After months of postponements, Uzbek President Shavkat Mirziyoyev finally touched down in Bishkek, the capital of neighboring Kyrgyzstan, on January 26 for a two-day state visit.
Kyrgyz President Sadyr Japarov met Mirziyoyev at the airport, greeting him on a red shyrdak with flowers. A woman in traditional dress offered plates of borsok, and the two presidents and their wives attended a concert of traditional Kyrgyz music, performed beside a yurt (inside, however; it is winter).
It was a warm and long-awaited welcome back to Bishkek for Mirziyoyev. The Uzbek president last visited Kyrgyzstan in June 2022, traveling to Cholpon-Ata for the fourth Central Asian Leaders’ meeting. Although Mirziyoyev also visited Bishkek in June 2019 for that year’s Shanghai Cooperation Organization (SCO) summit and Cholpon-Ata in September 2018 for a meeting of the then-Turkic Council, his last state visit to Kyrgyzstan was in 2017. That visit was historic, being the first such visit of an Uzbek president to Kyrgyzstan in 17 years.
The 2017 visit marked a turning point for Kyrgyzstan-Uzbekistan relations.
The trade realm provides one set of figures worth highlighting, though reporting on trade data can be tricky due to differences in phrasing and calculation. Using figures compiled by the Observatory of Economic Complexity (OEC), in 2016 Kyrgyzstan exported $125 million in goods to Uzbekistan and imported $68.1 million, for a trade turnover or balance of around $57 million. In 2020, Kyrgyzstan exported $155 million in goods to its neighbor and imported $757 million, for a trade turnover of $602 million, though the surplus has shifted to the Uzbek side. It has been reported by Uzbek government officials that trade turnover exceeded $1 billion in 2022, but the same sources cite the “volume of mutual trade” as $167.5 million in 2016.
At the Kyrgyzstan-Uzbekistan Business Forum taking place alongside the Mirziyoyev’s state visit this week, the Sardor Umurzakov, head of the Uzbek presidential administration, said bilateral trade had boomed since 2016. He would not cite specific figures, saying “they are far from existing potential.”
Whatever the precise figures, it’s clear that trade between the two countries has grown since the 2016 death of Uzbekistan’s longtime president, Islam Karimov, and Mirziyoyev’s rise to power. In that span of time, Kyrgyzstan has had three presidents: Almazbek Atambayev left office in November 2017 and his successor, Sooronbai Jeenbekov, was ousted by Japarov in October 2020 in the wake of protests.
Nowhere is the improvement in the bilateral relationship more obvious than on the border. Once a contentious bilateral issue, it is now a contentious domestic issue in Kyrgyzstan. It’s both the reason for Mirziyoyev’s visit and arguably the reason his arrival has been repeatedly postponed.

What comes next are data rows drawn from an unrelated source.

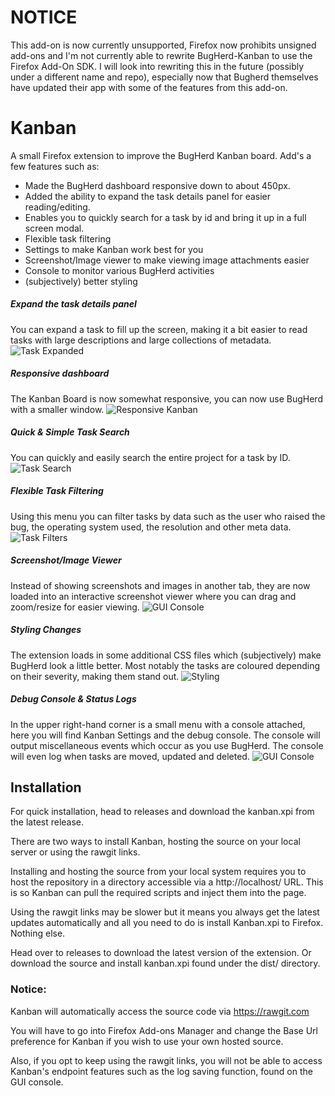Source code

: # NOTICE
This add-on is now currently unsupported, Firefox now prohibits unsigned add-ons and I'm not currently able to rewrite BugHerd-Kanban to use the Firefox Add-On SDK. I will look into rewriting this in the future (possibly under a different name and repo), especially now that Bugherd themselves have updated their app with some of the features from this add-on.

# Kanban
A small Firefox extension to improve the BugHerd Kanban board. Add's a few features such as:
+ Made the BugHerd dashboard responsive down to about 450px.
+ Added the ability to expand the task details panel for easier reading/editing.
+ Enables you to quickly search for a task by id and bring it up in a full screen modal.
+ Flexible task filtering
+ Settings to make Kanban work best for you
+ Screenshot/Image viewer to make viewing image attachments easier
+ Console to monitor various BugHerd activities
+ (subjectively) better styling

##### Expand the task details panel
You can expand a task to fill up the screen, making it a bit easier to read tasks
with large descriptions and large collections of metadata.
![Task Expanded](/img/readme/task-expanded.png?raw=true "Expanded Task")

##### Responsive dashboard
The Kanban Board is now somewhat responsive, you can now use BugHerd with a smaller
window.
![Responsive Kanban](/img/readme/responsive-dashboard.png?raw=true "Responsive")

##### Quick & Simple Task Search
You can quickly and easily search the entire project for a task by ID.
![Task Search](/img/readme/task-search.png?raw=true "Task Search")

##### Flexible Task Filtering
Using this menu you can filter tasks by data such as the user who raised the bug,
the operating system used, the resolution and other meta data.
![Task Filters](/img/readme/task-filters.png?raw=true "Task Filters")

##### Screenshot/Image Viewer
Instead of showing screenshots and images in another tab, they are now loaded
into an interactive screenshot viewer where you can drag and zoom/resize for
easier viewing.
![GUI Console](/img/readme/screenshot-viewer.png?raw=true "GUI Console")

##### Styling Changes
The extension loads in some additional CSS files which (subjectively) make BugHerd
look a little better. Most notably the tasks are coloured depending on their
severity, making them stand out.
![Styling](/img/readme/severity-styles.png?raw=true "Styling")

##### Debug Console & Status Logs
In the upper right-hand corner is a small menu with a console attached, here you
will find Kanban Settings and the debug console. The console will output miscellaneous
events which occur as you use BugHerd. The console will even log when tasks are
moved, updated and deleted.
![GUI Console](/img/readme/gui-console.png?raw=true "GUI Console")

## Installation
For quick installation, head to releases and download the kanban.xpi from the latest release.

There are two ways to install Kanban, hosting the source on your local server or
using the rawgit links.

Installing and hosting the source from your local system requires you to host the repository in a directory
accessible via a http://localhost/ URL. This is so Kanban can pull the required
scripts and inject them into the page.

Using the rawgit links may be slower but it means you always get the latest
updates automatically and all you need to do is install Kanban.xpi to Firefox. Nothing else.

Head over to releases to download the latest version of the extension. Or download the source and install kanban.xpi found under the dist/ directory.

### Notice:
Kanban will automatically access the source code via https://rawgit.com

You will have to go into Firefox Add-ons Manager and change the Base Url preference
for Kanban if you wish to use your own hosted source.

Also, if you opt to keep using the rawgit links, you will not be able to access
Kanban's endpoint features such as the log saving function, found on the GUI console.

In October 2022, as Kyrgyz and Uzbek officials signaled the long-awaited settling of an agreement regarding a stretch of border including the Kempir-Abad (Andijan) Reservoir, Kyrgyz authorities swept up more than two dozen politicians and activists in a mass arrest triggered by their vocal opposition to (and efforts to organize against) the border agreement. The agreement was signed by the respective foreign ministers in early November, passed through the two parliaments in the following weeks, and then the two presidents signed the treaty into law separately at the end of the month.
A border treaty in Central Asia — a region where several disputed borders still chafe three decades after the collapse of the Soviet Union — is a monumental diplomatic achievement. It’s the kind of thing red carpets, or in Kyrgyzstan’s case a red shyrdak, are rolled out for. Mirziyoyev’s state visit was described as “upcoming” in September, October, and November 2022; a date was announced in early December and then postponed again. With such an important visit, the optics matter.
As I wrote earlier this month, the Kempir-Abad dissenters remain in pre-trial detention facing serious charges (though somewhat ironic, coming from the Japarov government) of plotting a coup. Their detention was extended in December into February, providing a new window for a state visit with the most vocal agitators behind bars. Bishkek’s repeatedly extended ban on protests in the city’s best protest spots — such as Ala-Too Square — also helps.
Previewing the visit, the head of the Kyrgyz Presidential Administration’s foreign policy department, Muratbek Azymbakiev, said bilateral negotiations would be held in both narrow and expanded formats to discuss “a wide range of issues of the Kyrgyz-Uzbek strategic partnership, as well as plans for the further development of relations in the spirit of friendship, brotherhood and good neighborliness.” He said a “number of bilateral documents” would be signed.
The border agreement, although already signed and ratified, is expected to be among them.